[Start of Attachment]

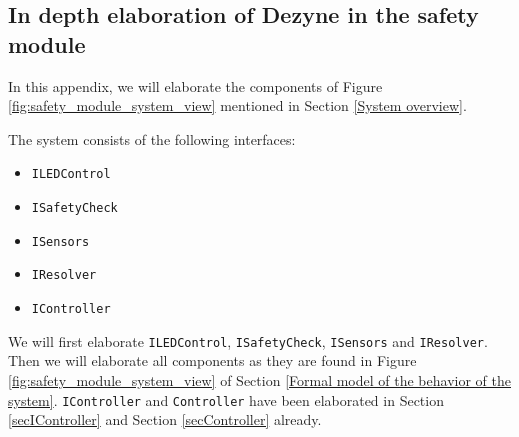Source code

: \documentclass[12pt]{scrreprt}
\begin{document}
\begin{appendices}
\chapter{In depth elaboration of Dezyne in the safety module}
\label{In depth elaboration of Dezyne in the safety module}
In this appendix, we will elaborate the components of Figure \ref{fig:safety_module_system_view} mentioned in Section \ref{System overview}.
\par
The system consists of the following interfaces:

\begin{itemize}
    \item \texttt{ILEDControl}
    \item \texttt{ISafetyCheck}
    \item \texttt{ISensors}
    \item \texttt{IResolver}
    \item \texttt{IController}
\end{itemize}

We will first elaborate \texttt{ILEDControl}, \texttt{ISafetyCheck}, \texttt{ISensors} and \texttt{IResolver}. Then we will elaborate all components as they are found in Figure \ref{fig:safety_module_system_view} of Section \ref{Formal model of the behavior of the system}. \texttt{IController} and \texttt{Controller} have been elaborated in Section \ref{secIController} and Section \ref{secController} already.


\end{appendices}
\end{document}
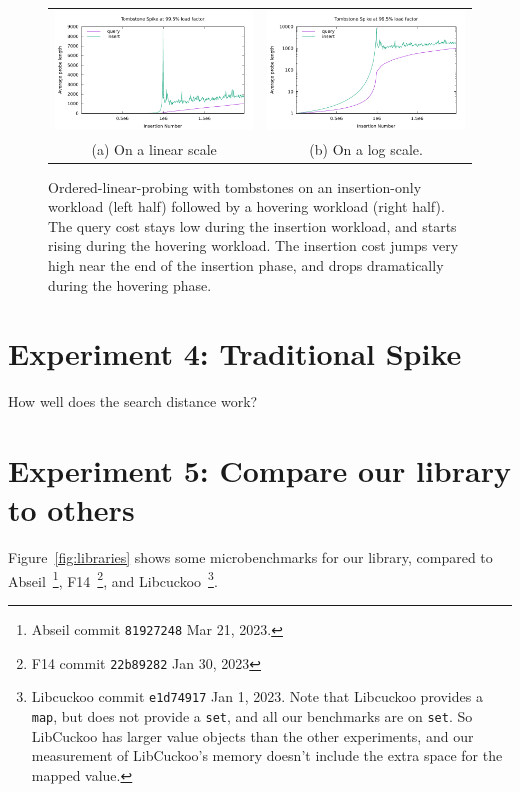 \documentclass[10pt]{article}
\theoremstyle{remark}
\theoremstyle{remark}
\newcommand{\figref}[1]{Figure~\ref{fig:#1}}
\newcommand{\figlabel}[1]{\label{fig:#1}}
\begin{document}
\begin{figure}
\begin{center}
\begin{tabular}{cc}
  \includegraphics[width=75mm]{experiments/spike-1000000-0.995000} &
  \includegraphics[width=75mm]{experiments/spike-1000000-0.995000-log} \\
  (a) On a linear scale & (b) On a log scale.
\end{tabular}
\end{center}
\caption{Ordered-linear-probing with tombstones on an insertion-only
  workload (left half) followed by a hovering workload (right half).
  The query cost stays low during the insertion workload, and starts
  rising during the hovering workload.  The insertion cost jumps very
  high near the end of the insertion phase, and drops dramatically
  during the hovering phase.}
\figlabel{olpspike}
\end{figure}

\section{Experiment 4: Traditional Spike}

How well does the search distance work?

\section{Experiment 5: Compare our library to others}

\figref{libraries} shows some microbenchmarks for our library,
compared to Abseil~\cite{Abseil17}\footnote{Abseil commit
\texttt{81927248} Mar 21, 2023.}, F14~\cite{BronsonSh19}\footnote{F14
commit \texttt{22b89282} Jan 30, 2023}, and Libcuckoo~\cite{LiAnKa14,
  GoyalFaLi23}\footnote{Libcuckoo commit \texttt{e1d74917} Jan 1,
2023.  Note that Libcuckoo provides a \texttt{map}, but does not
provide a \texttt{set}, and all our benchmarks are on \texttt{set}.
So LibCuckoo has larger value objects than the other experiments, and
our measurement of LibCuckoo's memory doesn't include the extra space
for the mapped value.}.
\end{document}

[End of Attachment]

The problem: This task calls for each line of the material that contains "during".

Solved exercise:
  The query cost stays low during the insertion workload, and starts
  rising during the hovering workload.  The insertion cost jumps very
  during the hovering phase.}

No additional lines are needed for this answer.